First American pontiff is the first to acknowledge the Holy See's own role in legitimizing slavery
By Newser Editors and Wire Services
Posted May 25, 2026 5:24 AM CDT
Pope Leo Makes a Historic Apology
Pope Leo XIV arrives for the presentation of his first encyclical, "Magnifica humanitas: On Safeguarding the Human Person in the Time of Artificial Intelligence," at the Vatican, Monday, May 25, 2026.   (AP Photo/Alessandra Tarantino)

Pope Leo XIV made a historic apology on Monday for the role the Holy See itself played in legitimizing slavery and for having failed to condemn it for centuries, calling the Vatican's record a "wound in Christian memory." Past popes have apologized for Christians' involvement in the trans-Atlantic slave trade, notes the AP. But no pope has ever publicly acknowledged, much less apologized for, the role that past popes themselves played in giving European sovereigns explicit authority to subjugate and enslave "infidels." History's first American-born pope, whose family history includes both enslaved people and slave owners, delivered the apology in his first encyclical, "Magnifica Humanitas," (Magnificent Humanity), which was released Monday.

The sweeping manifesto is about safeguarding humanity in an era of increasing reliance on artificial intelligence. Leo raised the trans-Atlantic slave trade in relation to what he called the new forms of slavery and colonialism that the digital revolution is fueling. In doing so, Leo responded to decades of calls by Black American Catholics, activists, and scholars for the Holy See to atone for its own role in the colonial-era trade in human beings. "It is impossible not to feel deep sorrow when contemplating the immense suffering and humiliation endured by so many in stark contrast to their immeasurable dignity as persons infinitely loved by the Lord," Leo wrote. "For this, in the name of the Church, I sincerely ask for pardon."

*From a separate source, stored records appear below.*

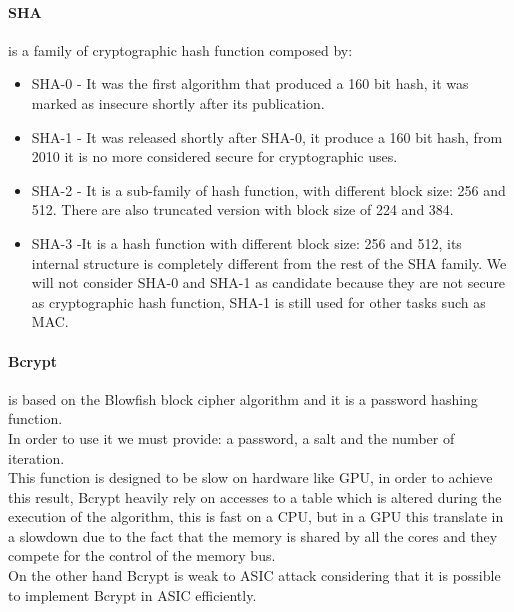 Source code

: \paragraph{SHA} is a family of cryptographic hash function composed by:
\begin{itemize}
	\item SHA-0 - It was the first algorithm that produced a 160 bit hash, it was marked as insecure shortly after its publication.
	\item SHA-1 - It was released shortly after SHA-0, it produce a 160 bit hash, from 2010 it is no more considered secure for cryptographic uses.
	\item SHA-2 - It is a sub-family of hash function, with different block size: 256 and 512.
	There are also truncated version with block size of 224 and 384.
	\item SHA-3 -It is a hash function with different block size: 256 and 512, its internal structure is completely different from the rest of the SHA family.
	We will not consider SHA-0 and SHA-1 as candidate because they are not secure as cryptographic hash function, SHA-1 is still used for other tasks such as MAC\cite{sha}.
\end{itemize}


\paragraph{Bcrypt} is based on the Blowfish block cipher algorithm and it is a password hashing function.\\
In order to use it we must provide: a password, a salt and the number of iteration.\\
This function is designed to be slow on hardware like GPU, in order to achieve this result, Bcrypt heavily rely on accesses to a table which is altered during the execution of the algorithm, this is fast on a CPU, but in a GPU this translate in a slowdown due to the fact that the memory is shared by all the cores and they compete for the control of the memory bus.\\
On the other hand Bcrypt is weak to ASIC attack considering that it is possible to implement Bcrypt in ASIC efficiently\cite{bcrypt}.


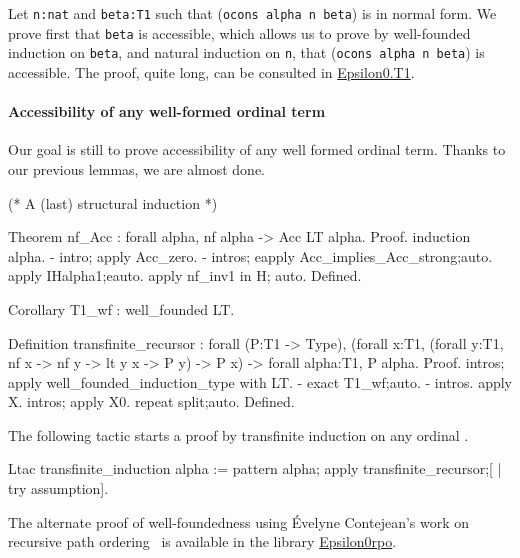 Let \texttt{n:nat} and \texttt{beta:T1} such that (\texttt{ocons alpha n beta}) is in normal form. 
We prove first that \texttt{beta} is accessible,  which allows us to prove by well-founded induction on \texttt{beta}, 
and natural induction on \texttt{n}, that (\texttt{ocons alpha n beta}) is accessible.
The proof, quite long, can be consulted in \href{../theories/html/hydras.Epsilon0.T1.html}{Epsilon0.T1}.

\paragraph{Accessibility of any well-formed ordinal term}
\label{sec:orgheadline80}

Our goal is still to prove accessibility of any well formed ordinal term.
Thanks to our previous lemmas, we are almost done.

\begin{Coqsrc}
(* A (last) structural induction *)

Theorem nf_Acc : forall alpha, nf alpha -> Acc LT  alpha.
Proof.
 induction alpha.
-  intro; apply Acc_zero.
 -  intros; eapply Acc_implies_Acc_strong;auto.
    apply IHalpha1;eauto.
    apply nf_inv1 in H; auto. 
Defined.

Corollary T1_wf : well_founded LT.
\end{Coqsrc}


\begin{Coqsrc}

Definition transfinite_recursor :
 forall (P:T1 -> Type),
   (forall x:T1, 
     (forall y:T1, nf x -> nf y ->  lt y  x -> P y) -> P x) ->
    forall alpha:T1, P alpha.
Proof.
 intros; apply well_founded_induction_type with LT.
 -  exact T1_wf;auto.
 - intros. apply X. intros; apply X0. repeat split;auto. 
Defined.
\end{Coqsrc}

The following tactic starts a proof by  transfinite induction on any ordinal .

\begin{Coqsrc}
Ltac transfinite_induction alpha :=
  pattern alpha; apply transfinite_recursor;[ | try assumption].
\end{Coqsrc}


\begin{remark}
\label{remark:a3pat}
The alternate proof of well-foundedness using \'Evelyne Contejean's work on recursive path ordering~\cite{DershowitzRPO, a3pat} is available in the library \href{../theories/html/hydras.Epsilon0.Epsilon0rpo.html}{Epsilon0rpo}.
 \end{remark}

The Vatican has insisted that it always upheld the dignity of all human beings as children of God. But a series of 15th-century directives from the Vatican authorized Portuguese sovereigns to conquer Africa and the Americas and enslave non-Christians. In 1452, Pope Nicholas V issued the papal bull Dum Diversas, which gave the Portuguese king and his successors the right "to invade, conquer, fight and subjugate" and take all possessions—including land—of "Saracens, and pagans, and other infidels, and enemies of the name of Christ" anywhere. The bull also gave the Portuguese permission "to reduce their persons to perpetual slavery." That bull and another issued three years later, Romanus Pontifex, formed the basis of the Doctrine of Discovery, the theory that legitimized the colonial-era seizure of land in Africa and the Americas.

In his encyclical, Leo recalled that his namesake, Pope Leo XIII was the first pope to explicitly condemn slavery in 1888, though that was long after many countries had already abolished it. The pope said that the church has long affirmed the dignity of every human being, "even if it took eighteen centuries for its full incompatibility with slavery to be explicitly recognized." "This constitutes a wound in Christian memory, one from which we cannot consider ourselves detached," he said.